At Matins on Friday:
From the Commentary on the Prophet Ezekiel by St Jerome, Priest & Doctor
The glory of the God of Israel enters by the East Gate through which it departed when the anger of the Lord struck the city. It enters, or, rather, it returns to it, for this glory was the distinguishing mark of the Lord’s Temple on the mountain. Yet something much greater follows: “The Spirit of the Lord lifted me up and brought me into the outer court. And behold, the house of the Lord was filled with his glory.” First the glory of the Lord merely entered; now the fullness of the glory is said to be in the Temple. Of this glory Isaiah wrote: “I saw the Lord seated on a throne, high and lifted up.” Our house is full of this glory when with unveiled faces we contemplate the glory of the Lord, and are transformed into the likeness of our Creator.
The voice of the Lord was “like the sound of many waters” — like the sound of many peoples throughout the world, or like the voice of an army, or of multitudes massing together as the hosts of heaven come to know the mysteries of God. In another place it is said: “The chariots of God are thousands upon thousands.” The heavenly hosts, the thousands upon thousands, all make the same utterance since all are united in the praise of God. To the Father, the Son, and the Holy Spirit they sing: “Holy, holy, holy is the Lord God of hosts; heaven and earth are full of his glory.”

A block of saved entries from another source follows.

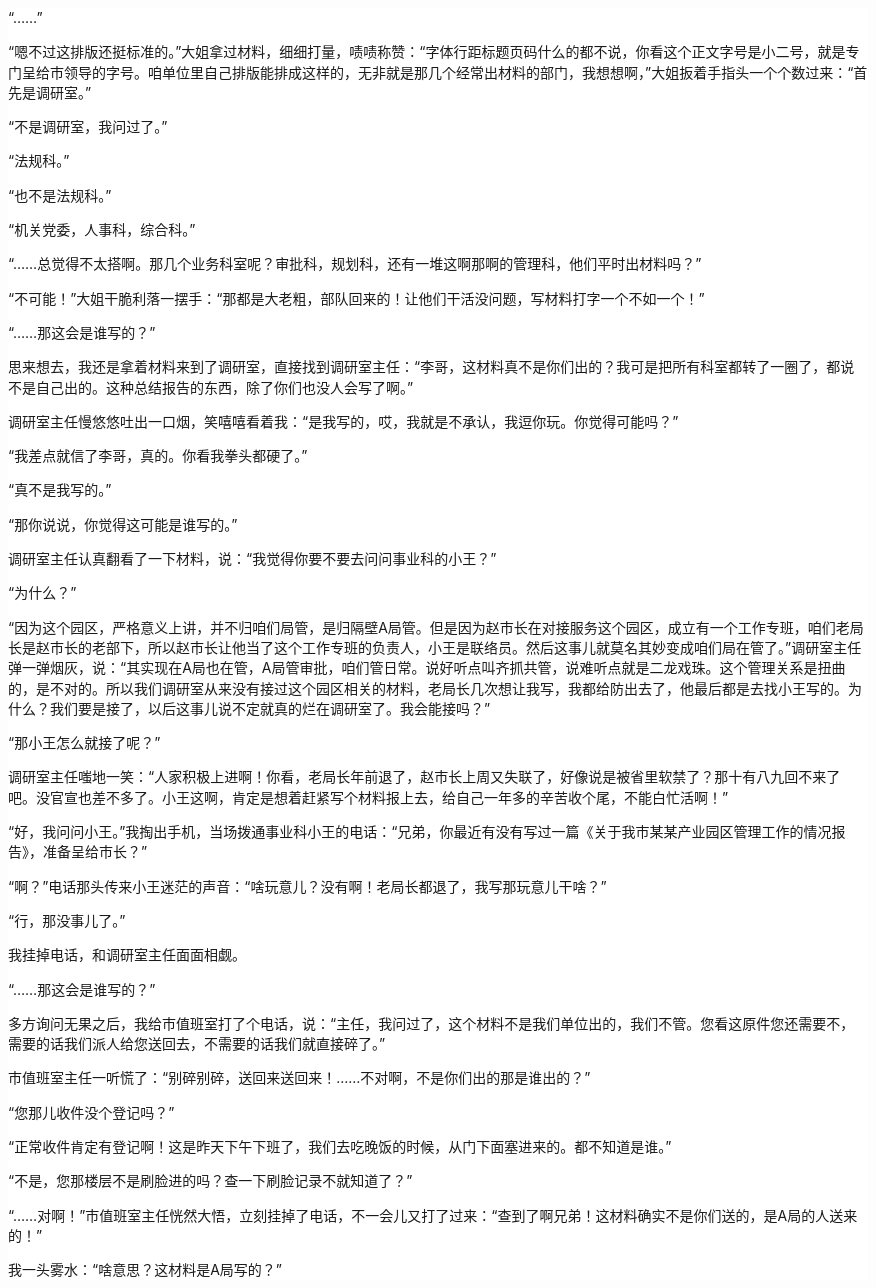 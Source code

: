 “……”

“嗯不过这排版还挺标准的。”大姐拿过材料，细细打量，啧啧称赞：“字体行距标题页码什么的都不说，你看这个正文字号是小二号，就是专门呈给市领导的字号。咱单位里自己排版能排成这样的，无非就是那几个经常出材料的部门，我想想啊，”大姐扳着手指头一个个数过来：“首先是调研室。”

“不是调研室，我问过了。”

“法规科。”

“也不是法规科。”

“机关党委，人事科，综合科。”

“……总觉得不太搭啊。那几个业务科室呢？审批科，规划科，还有一堆这啊那啊的管理科，他们平时出材料吗？”

“不可能！”大姐干脆利落一摆手：“那都是大老粗，部队回来的！让他们干活没问题，写材料打字一个不如一个！”

“……那这会是谁写的？”

思来想去，我还是拿着材料来到了调研室，直接找到调研室主任：“李哥，这材料真不是你们出的？我可是把所有科室都转了一圈了，都说不是自己出的。这种总结报告的东西，除了你们也没人会写了啊。”

调研室主任慢悠悠吐出一口烟，笑嘻嘻看着我：“是我写的，哎，我就是不承认，我逗你玩。你觉得可能吗？”

“我差点就信了李哥，真的。你看我拳头都硬了。”

“真不是我写的。”

“那你说说，你觉得这可能是谁写的。”

调研室主任认真翻看了一下材料，说：“我觉得你要不要去问问事业科的小王？”

“为什么？”

“因为这个园区，严格意义上讲，并不归咱们局管，是归隔壁A局管。但是因为赵市长在对接服务这个园区，成立有一个工作专班，咱们老局长是赵市长的老部下，所以赵市长让他当了这个工作专班的负责人，小王是联络员。然后这事儿就莫名其妙变成咱们局在管了。”调研室主任弹一弹烟灰，说：“其实现在A局也在管，A局管审批，咱们管日常。说好听点叫齐抓共管，说难听点就是二龙戏珠。这个管理关系是扭曲的，是不对的。所以我们调研室从来没有接过这个园区相关的材料，老局长几次想让我写，我都给防出去了，他最后都是去找小王写的。为什么？我们要是接了，以后这事儿说不定就真的烂在调研室了。我会能接吗？”

“那小王怎么就接了呢？”

调研室主任嗤地一笑：“人家积极上进啊！你看，老局长年前退了，赵市长上周又失联了，好像说是被省里软禁了？那十有八九回不来了吧。没官宣也差不多了。小王这啊，肯定是想着赶紧写个材料报上去，给自己一年多的辛苦收个尾，不能白忙活啊！”

“好，我问问小王。”我掏出手机，当场拨通事业科小王的电话：“兄弟，你最近有没有写过一篇《关于我市某某产业园区管理工作的情况报告》，准备呈给市长？”

“啊？”电话那头传来小王迷茫的声音：“啥玩意儿？没有啊！老局长都退了，我写那玩意儿干啥？”

“行，那没事儿了。”

我挂掉电话，和调研室主任面面相觑。

“……那这会是谁写的？”

多方询问无果之后，我给市值班室打了个电话，说：“主任，我问过了，这个材料不是我们单位出的，我们不管。您看这原件您还需要不，需要的话我们派人给您送回去，不需要的话我们就直接碎了。”

市值班室主任一听慌了：“别碎别碎，送回来送回来！……不对啊，不是你们出的那是谁出的？”

“您那儿收件没个登记吗？”

“正常收件肯定有登记啊！这是昨天下午下班了，我们去吃晚饭的时候，从门下面塞进来的。都不知道是谁。”

“不是，您那楼层不是刷脸进的吗？查一下刷脸记录不就知道了？”

“……对啊！”市值班室主任恍然大悟，立刻挂掉了电话，不一会儿又打了过来：“查到了啊兄弟！这材料确实不是你们送的，是A局的人送来的！”

我一头雾水：“啥意思？这材料是A局写的？”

“And the earth shone with his glory.” This was only really fulfilled in the coming of Christ when the preaching of the Apostles went forth through all the earth, and their words to the utmost bounds of the world. It is daily fulfilled in believers, and will come to perfection when this corrupt nature puts on incorruption and this mortal nature is clothed with immortality. “I heard someone speaking to me from within the Temple.” This must surely have been the Lord, for who else could have said, “Son of man, this is the place of my throne, the place where I set my feet, and where I shall dwell among the Israelites forever,” but he who dwells in the Church, in the midst of the Israel that recognises the Lord, and who will dwell there, not only for a time, as he did in the Temple of Solomon, but forever. “And his dwelling-place,” writes the Psalmist, “will be peace,” that peace which passes all understanding.